Avant d’aborder directement le sujet, la vie quotidienne sur TRAB,  je pense qu’il est bon pour chacun de nous de se replonger dans le contexte de cette époque afin de comprendre ce que fut le dépaysement des soldats américains et de leurs familles appelés à venir vivre en Europe.

On dit facilement que les américains sont des “pionniers”, des “gens qui vont de l’avant”, mais comment voulez-vous qu’ils soient venus chez nous de gaieté de cœur, sans une certaine anxiété, après tout ce qu’on leur avait dit sur l’Europe ? Nous nous prenons souvent pour le nombril du monde, alors que pour un homme né outre Atlantique, les pays d’Europe ne sont que des points sur le globe terrestre… d’où bien des incompréhensions dès le départ !

Soldats US à TRAB
Soldats US à TRAB

Why we are here ?

A la question morale que se posent beaucoup d’Américains : “Que faisons-nous ici ?”, “Pourquoi sommes-nous là ?” Voici la réponse donnée

“Dans un climat de guerre froide, générateur de tensions pouvant entraîner une guerre nucléaire — la crise de Berlin et celle de Cuba l’ont démontré — notre présence est nécessaire car elle ressort tout naturellement de nos traditions et de nos responsabilités en tant que nation. En effet, nous partageons avec les pays libres du monde la foi dans la dignité et dans la liberté de l’humanité. C’est un idéal qui fait partie de notre Constitution. Nous, Américains, sommes fiers d’avoir œuvré pour que tout individu possède en propre des droits et des responsabilités qui sont l’essence même de nos lois morales. Cette philosophie est tout à fait à l’opposé de la doctrine communiste qui ne reconnaît à l’homme aucun droit inaliénable qui émane de la raison, ou de la nature, ou encore d’une loi divine, et qui démontre ainsi son mépris de la dignité humaine et de la liberté. C’est cette différence fondamentale de conception et de doctrine sur la finalité de l’homme qui constitue la raison profonde de la tension qui règne entre le monde libre et le bloc soviétique. Nous sommes donc là, dans le cadre de l’OTAN, pour donner un coup d’arrêt à l’agression soviétique dont l’objectif, à terme, est de conquérir le monde.”

Que disait-on aux pilotes ?

A ces hommes, désignés pour le départ, on disait : “Attention, ici vous êtes habitués aux grands espaces aériens, libres de toute activité humaine, là-bas vous ne cesserez de survoler des villes, des villages, des champs et des routes. La découverte pour vous de l’espace aérien ne sera pas de tout repos. Quant au climat, vous trouverez là-bas autant de brumes et de pluie qu’il y a, ici, de soleil ! Alors soyez prêts et attendez-vous au pire !”

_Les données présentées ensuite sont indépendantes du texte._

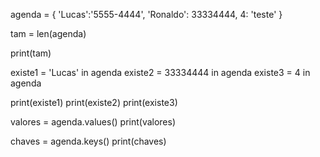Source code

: agenda = {
    'Lucas':'5555-4444',
    'Ronaldo': 33334444,
    4: 'teste'
}

tam = len(agenda)

print(tam)

existe1 = 'Lucas' in agenda
existe2 = 33334444 in agenda
existe3 = 4 in agenda

print(existe1)
print(existe2)
print(existe3)

valores = agenda.values()
print(valores)

chaves = agenda.keys()
print(chaves)
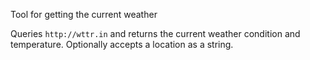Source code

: Tool for getting the current weather

Queries `http://wttr.in` and returns the current weather condition and temperature. Optionally accepts a location as a string.
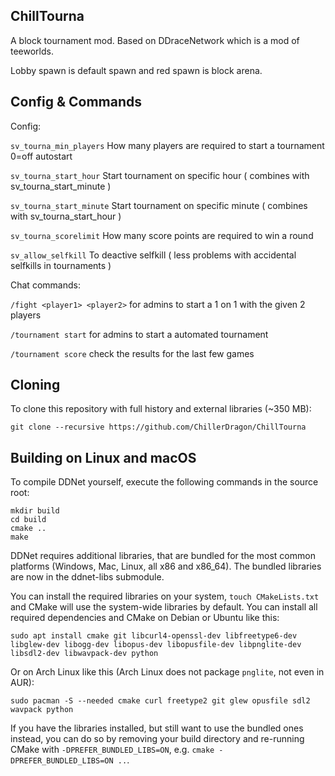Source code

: ChillTourna
-----------

A block tournament mod.
Based on DDraceNetwork which is a mod of teeworlds.

Lobby spawn is default spawn and red spawn is block arena.

Config & Commands
-----------------

Config:

``sv_tourna_min_players`` How many players are required to start a tournament 0=off autostart

``sv_tourna_start_hour`` Start tournament on specific hour ( combines with sv_tourna_start_minute )

``sv_tourna_start_minute`` Start tournament on specific minute ( combines with sv_tourna_start_hour )

``sv_tourna_scorelimit`` How many score points are required to win a round

``sv_allow_selfkill`` To deactive selfkill ( less problems with accidental selfkills in tournaments )

Chat commands:

``/fight <player1> <player2>`` for admins to start a 1 on 1 with the given 2 players

``/tournament start`` for admins to start a automated tournament

``/tournament score`` check the results for the last few games

Cloning
-------

To clone this repository with full history and external libraries (~350 MB):

    git clone --recursive https://github.com/ChillerDragon/ChillTourna


Building on Linux and macOS
---------------------------

To compile DDNet yourself, execute the following commands in the source root:

    mkdir build
    cd build
    cmake ..
    make

DDNet requires additional libraries, that are bundled for the most common platforms (Windows, Mac, Linux, all x86 and x86\_64). The bundled libraries are now in the ddnet-libs submodule.

You can install the required libraries on your system, `touch CMakeLists.txt` and CMake will use the system-wide libraries by default. You can install all required dependencies and CMake on Debian or Ubuntu like this:

    sudo apt install cmake git libcurl4-openssl-dev libfreetype6-dev libglew-dev libogg-dev libopus-dev libopusfile-dev libpnglite-dev libsdl2-dev libwavpack-dev python

Or on Arch Linux like this (Arch Linux does not package `pnglite`, not even in AUR):

    sudo pacman -S --needed cmake curl freetype2 git glew opusfile sdl2 wavpack python

If you have the libraries installed, but still want to use the bundled ones instead, you can do so by removing your build directory and re-running CMake with `-DPREFER_BUNDLED_LIBS=ON`, e.g. `cmake -DPREFER_BUNDLED_LIBS=ON ..`.
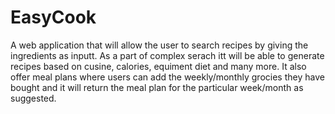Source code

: # EasyCook


A web application that will allow the user to search recipes by giving the ingredients as inputt. As a part of complex serach itt will be able to generate recipes based on cusine, calories, equiment diet and many more. It also offer meal plans where users can add the weekly/monthly grocies they have bought and it will return the meal plan for the particular week/month as suggested. 
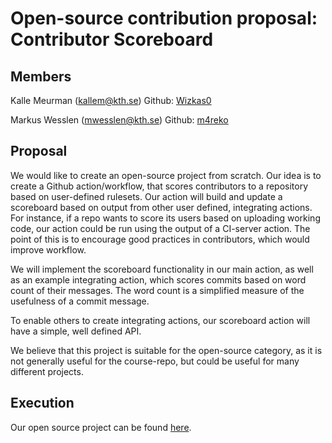 # Open-source contribution proposal: Contributor Scoreboard
## Members
Kalle Meurman (kallem@kth.se) Github: [Wizkas0](https://github.com/Wizkas0)

Markus Wesslen (mwesslen@kth.se) Github: [m4reko](https://github.com/m4reko)

## Proposal
We would like to create an open-source project from scratch. Our idea is to create a Github action/workflow,
that scores contributors to a repository based on user-defined rulesets. Our action will build and update a scoreboard based on
output from other user defined, integrating actions. For instance, if a repo wants to score its users based on uploading working code, our action
could be run using the output of a CI-server action. The point of this is to encourage good practices in contributors,
which would improve workflow.

We will implement the scoreboard functionality in our main action, as well as an example integrating action,
which scores commits based on word count of their messages. The word count is a simplified measure of the usefulness of a commit message.

To enable others to create integrating actions, our scoreboard action will have a simple, well defined API.

We believe that this project is suitable for the open-source category, as it is not generally useful for the course-repo,
but could be useful for many different projects.

## Execution
Our open source project can be found [here](https://github.com/Wizkas0/repo-score).
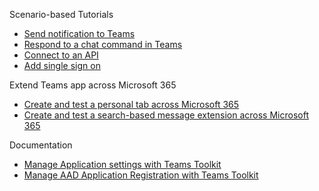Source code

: Scenario-based Tutorials
* [Send notification to Teams](https://aka.ms/teamsfx-send-notification)
* [Respond to a chat command in Teams](https://aka.ms/teamsfx-create-command)
* [Connect to an API](https://aka.ms/teamsfx-connect-api)
* [Add single sign on](https://aka.ms/teamsfx-add-sso)

Extend Teams app across Microsoft 365
* [Create and test a personal tab across Microsoft 365](https://github.com/OfficeDev/TeamsFx/wiki/Create-and-debug-a-personal-tab-across-Microsoft-365)
* [Create and test a search-based message extension across Microsoft 365](https://github.com/OfficeDev/TeamsFx/wiki/Create-and-debug-a-search-based-message-extension-across-Microsoft-365)

Documentation
* [Manage Application settings with Teams Toolkit](https://aka.ms/teamsfx-add-appsettings)
* [Manage AAD Application Registration with Teams Toolkit](https://aka.ms/teamsfx-aad-manifest)
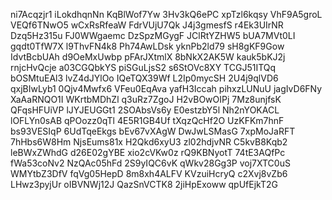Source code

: ni7Acqzjr1
iLokdhqnNn
KqBlWof7Yw
3Hv3kQ6ePC
xpTzl6kqsy
VhF9A5groL
VEQf6TNwO5
wCxRsRfeaW
FdrVUjU7Qk
J4j3gmesfS
r4Ek3UIrNR
Dzq5Hz315u
FJ0WWgaemc
DzSpzMGygF
JClRtYZHW5
bUA7MVt0LI
gqdt0TfW7X
l9ThvFN4k8
Ph74AwLDsk
yknPb2ld79
sH8gKF9Gow
IdvtBcbUAh
d9OeMxUwbp
pFArJXtmlX
8bNkX2AK5W
kauk5bKJ2j
rnjcHvQcje
a03CGQbkYS
piSGuLjsS2
s6StOVc8XY
TCGJ51ITQq
bOSMtuEAl3
lvZ4dJYlOo
IQeTQX39Wf
L2Ip0mycSH
2U4j9qlVD6
qxjBIwLyb1
0Qjv4Mwfx6
VFeu0EqAva
yafH3Iccah
pihxzLUNuU
jagIvD6FNy
XaAaRNQO1I
WKrtbMDhZl
q3uRz7ZgoJ
H2vBOwOIPj
7Mz8unjfsK
QFqsHFUiVP
lJYJEUGGt1
2SOAbsVs6y
E0estzbY5l
Nh2nYOKACL
lOFLYn0sAB
qPOozz0qTl
4E5R1GB4Uf
tXqzQcHf2O
UzKFKm7hnF
bs93VESIqP
6UdTqeEkgs
bEv67vXAgW
DwJwLSMasG
7xpMoJaRFT
7hHbs6W8Hm
NjsEums81x
H2Qkd6xyU3
zl02hdjvNR
C5kvB8Kqb2
leBWxZWhdG
d26E02gYBE
xio2cVKw0z
rQ9KBNyotT
74tE3AQfPc
fWa53coNv2
NzQAc05hFd
2S9yIQC6vK
qWkv28Gg3P
voj7XTC0uS
WMYtbZ3DfV
fqVg05HepD
8m8xh4ALFV
KVzuiHcryQ
c2Xvj8vZb6
LHwz3pyjUr
oIBVNWj12J
QazSnVCTK8
2jiHpExoww
qpUfEjkT2G
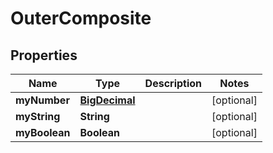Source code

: 
# OuterComposite

## Properties
Name | Type | Description | Notes
------------ | ------------- | ------------- | -------------
**myNumber** | [**BigDecimal**](BigDecimal.md) |  |  [optional]
**myString** | **String** |  |  [optional]
**myBoolean** | **Boolean** |  |  [optional]




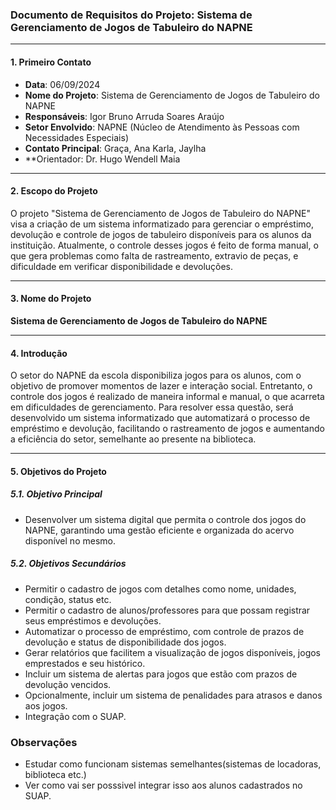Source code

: ### Documento de Requisitos do Projeto: Sistema de Gerenciamento de Jogos de Tabuleiro do NAPNE

---

#### 1. **Primeiro Contato**
   - **Data**: 06/09/2024
   - **Nome do Projeto**: Sistema de Gerenciamento de Jogos de Tabuleiro do NAPNE
   - **Responsáveis**: Igor Bruno Arruda Soares Araújo
   - **Setor Envolvido**: NAPNE (Núcleo de Atendimento às Pessoas com Necessidades Especiais)
   - **Contato Principal**: Graça, Ana Karla, Jaylha
   - **Orientador: Dr. Hugo Wendell Maia

---

#### 2. **Escopo do Projeto**
   O projeto "Sistema de Gerenciamento de Jogos de Tabuleiro do NAPNE" visa a criação de um sistema informatizado para gerenciar o empréstimo, devolução e controle de jogos de tabuleiro disponíveis para os alunos da instituição. Atualmente, o controle desses jogos é feito de forma manual, o que gera problemas como falta de rastreamento, extravio de peças, e dificuldade em verificar disponibilidade e devoluções.

---

#### 3. **Nome do Projeto**
   **Sistema de Gerenciamento de Jogos de Tabuleiro do NAPNE**

---

#### 4. **Introdução**
   O setor do NAPNE da escola disponibiliza jogos para os alunos, com o objetivo de promover momentos de lazer e interação social. Entretanto, o controle dos jogos é realizado de maneira informal e manual, o que acarreta em dificuldades de gerenciamento. Para resolver essa questão, será desenvolvido um sistema informatizado que automatizará o processo de empréstimo e devolução, facilitando o rastreamento de jogos e aumentando a eficiência do setor, semelhante ao presente na biblioteca.

---

#### 5. **Objetivos do Projeto**

##### 5.1. **Objetivo Principal**
   - Desenvolver um sistema digital que permita o controle dos jogos do NAPNE, garantindo uma gestão eficiente e organizada do acervo disponível no mesmo.

##### 5.2. **Objetivos Secundários**
   - Permitir o cadastro de jogos com detalhes como nome, unidades, condição, status etc.
   - Permitir o cadastro de alunos/professores para que possam registrar seus empréstimos e devoluções.
   - Automatizar o processo de empréstimo, com controle de prazos de devolução e status de disponibilidade dos jogos.
   - Gerar relatórios que facilitem a visualização de jogos disponíveis, jogos emprestados e seu histórico.
   - Incluir um sistema de alertas para jogos que estão com prazos de devolução vencidos.
   - Opcionalmente, incluir um sistema de penalidades para atrasos e danos aos jogos.
   - Integração com o SUAP.

### Observações

- Estudar como funcionam sistemas semelhantes(sistemas de locadoras, biblioteca etc.)
- Ver como vai ser posssivel integrar isso aos alunos cadastrados no SUAP.
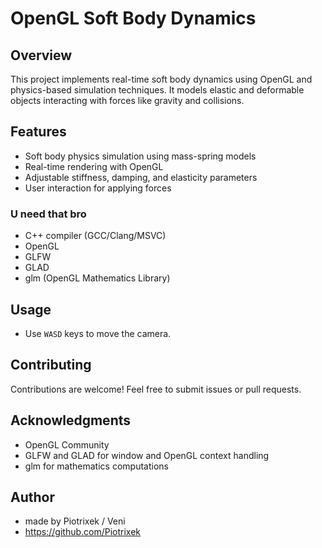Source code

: # OpenGL Soft Body Dynamics

## Overview
This project implements real-time soft body dynamics using OpenGL and physics-based simulation techniques. It models elastic and deformable objects interacting with forces like gravity and collisions.

## Features
- Soft body physics simulation using mass-spring models
- Real-time rendering with OpenGL
- Adjustable stiffness, damping, and elasticity parameters
- User interaction for applying forces

### U need that bro
- C++ compiler (GCC/Clang/MSVC)
- OpenGL
- GLFW
- GLAD
- glm (OpenGL Mathematics Library)

## Usage
- Use `WASD` keys to move the camera.

## Contributing
Contributions are welcome! Feel free to submit issues or pull requests.

## Acknowledgments
- OpenGL Community
- GLFW and GLAD for window and OpenGL context handling
- glm for mathematics computations

## Author
- made by Piotrixek / Veni
- https://github.com/Piotrixek
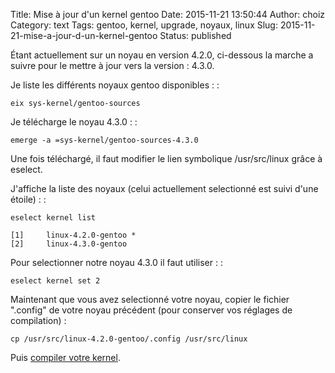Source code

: Title: Mise à jour d'un kernel gentoo
Date: 2015-11-21 13:50:44
Author: choiz
Category: text
Tags: gentoo, kernel, upgrade, noyaux, linux
Slug: 2015-11-21-mise-a-jour-d-un-kernel-gentoo
Status: published

Étant actuellement sur un noyau en version 4.2.0, ci-dessous la marche a
suivre pour le mettre à jour vers la version : 4.3.0.

Je liste les différents noyaux gentoo disponibles : :

    eix sys-kernel/gentoo-sources

Je télécharge le noyau 4.3.0 : :

    emerge -a =sys-kernel/gentoo-sources-4.3.0

Une fois téléchargé, il faut modifier le lien symbolique /usr/src/linux
grâce à eselect.

J'affiche la liste des noyaux (celui actuellement selectionné est suivi
d'une étoile) : :

    eselect kernel list

    [1]     linux-4.2.0-gentoo *
    [2]     linux-4.3.0-gentoo

Pour selectionner notre noyau 4.3.0 il faut utiliser : :

    eselect kernel set 2

Maintenant que vous avez selectionné votre noyau, copier le fichier
".config" de votre noyau précédent (pour conserver vos réglages de
compilation) :

    cp /usr/src/linux-4.2.0-gentoo/.config /usr/src/linux

Puis [compiler votre
kernel](http://www.choiz.fr/2015-09-06-compilation-kernel-gentoo.html).
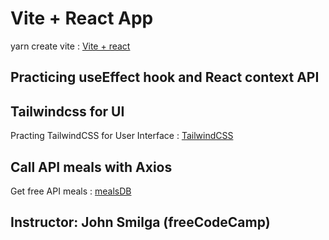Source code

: # Vite + React App
yarn create vite : [Vite + react](https://vitejs.dev/)

## Practicing useEffect hook and React context API

## Tailwindcss for UI
Practing TailwindCSS for User Interface : [TailwindCSS](https://tailwindcss.com/)

## Call API meals with Axios
Get free API meals : [mealsDB](https://www.themealdb.com/api.php)

## Instructor: John Smilga (freeCodeCamp)
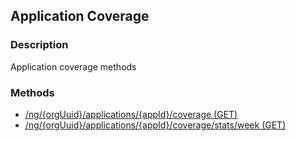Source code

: ## Application Coverage
### Description
Application coverage methods
### Methods
- [ /ng/{orgUuid}/applications/{appId}/coverage (GET) ]( ./602455f188fe33f3e64afd8273448210.md)
- [ /ng/{orgUuid}/applications/{appId}/coverage/stats/week (GET) ]( ./935217a85405df1463b014754f15dab1.md)
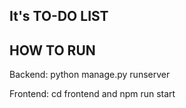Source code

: ## It's TO-DO LIST

## HOW TO RUN

Backend: python manage.py runserver

Frontend: cd frontend and npm run start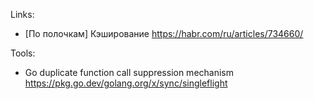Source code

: Links:
- [По полочкам] Кэширование https://habr.com/ru/articles/734660/

Tools:
- Go duplicate function call suppression mechanism https://pkg.go.dev/golang.org/x/sync/singleflight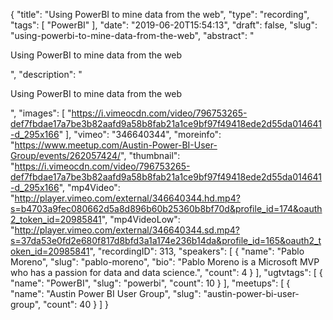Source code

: {
  "title": "Using PowerBI to mine data from the web",
  "type": "recording",
  "tags": [
    "PowerBI"
  ],
  "date": "2019-06-20T15:54:13",
  "draft": false,
  "slug": "using-powerbi-to-mine-data-from-the-web",
  "abstract": "<p>Using PowerBI to mine data from the web</p>",
  "description": "<p>Using PowerBI to mine data from the web</p>",
  "images": [
    "https://i.vimeocdn.com/video/796753265-def7fbdae17a7be3b82aafd9a58b8fab21a1ce9bf97f49418ede2d55da014641-d_295x166"
  ],
  "vimeo": "346640344",
  "moreinfo": "https://www.meetup.com/Austin-Power-BI-User-Group/events/262057424/",
  "thumbnail": "https://i.vimeocdn.com/video/796753265-def7fbdae17a7be3b82aafd9a58b8fab21a1ce9bf97f49418ede2d55da014641-d_295x166",
  "mp4Video": "http://player.vimeo.com/external/346640344.hd.mp4?s=b4703a9fec080662d5a8d896b60b25360b8bf70d&profile_id=174&oauth2_token_id=20985841",
  "mp4VideoLow": "http://player.vimeo.com/external/346640344.sd.mp4?s=37da53e0fd2e680f817d8bfd3a1a174e236b14da&profile_id=165&oauth2_token_id=20985841",
  "recordingID": 313,
  "speakers": [
    {
      "name": "Pablo Moreno",
      "slug": "pablo-moreno",
      "bio": "Pablo Moreno is a Microsoft MVP who has a passion for data and data science.",
      "count": 4
    }
  ],
  "ugtvtags": [
    {
      "name": "PowerBI",
      "slug": "powerbi",
      "count": 10
    }
  ],
  "meetups": [
    {
      "name": "Austin Power BI User Group",
      "slug": "austin-power-bi-user-group",
      "count": 40
    }
  ]
}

On comprend pourquoi un certain nombre de “bleus” aient préféré prendre le bateau pour venir chez nous et laisser les plus expérimentés se charger de convoyer les avions en Europe par l’Atlantique Nord. D’autant plus que le briefing final avait été celui-ci : “Si vous devez vous éjecter en mer, vos chances de survie dépendent de deux choses : votre combinaison de survie en caoutchouc et votre canot de sauvetage. Cette combinaison est difforme et inconfortable, et tellement serrée aux poignets et au cou qu’il vous faudra du talc pour bébé !… Sans elle, vos chances ne dépassent pas trois minutes ; avec elle, quinze minutes… Le temps de grimper dans votre canot et d’attendre du secours !” Rien de convaincant !

Que disait-on aux familles ?

Ce qui suit ne doit d’ailleurs pas nous choquer : l’opinion américaine vis-à-vis de notre pays n’était pas plus évoluée que celle que nous nous faisons actuellement d’autres pays moins avancés.

Pour vous en convaincre, voici le texte d’un document remis à chaque famille expatriée en France : “Les maisons pour famille que Ilon peut trouver aux alentours des bases sont bien en dessous des standards US : pas de chauffage central, toilettes situées le plus souvent dans la cour… Certaines maisons comportent les locaux d’habitation à l’étage, le rez-de-chaussée faisant office détables pour les animaux. Les bâtisses en pierre et en brique sont très difficiles à chauffer, les meublés sont réduits au strict minimum et les meubles sont, en général, très vieux. Il est recommandé de n’acheter aucun produit laitier sur le marché, pas plus que des fruits ou des légumes : tous ces aliments ne répondent pas aux normes de consommation américaines. L’eau courante n’est pas purifiée ; aussi est-il recommandé de ne consommer que de l’eau en bouteilles, avec garantie d’origine.” “Les Français sont des quémandeurs, ils attendent un pourboire lorsqu’on leur demande un service. Quant aux femmes, elles sont “légères…” (attention danger !)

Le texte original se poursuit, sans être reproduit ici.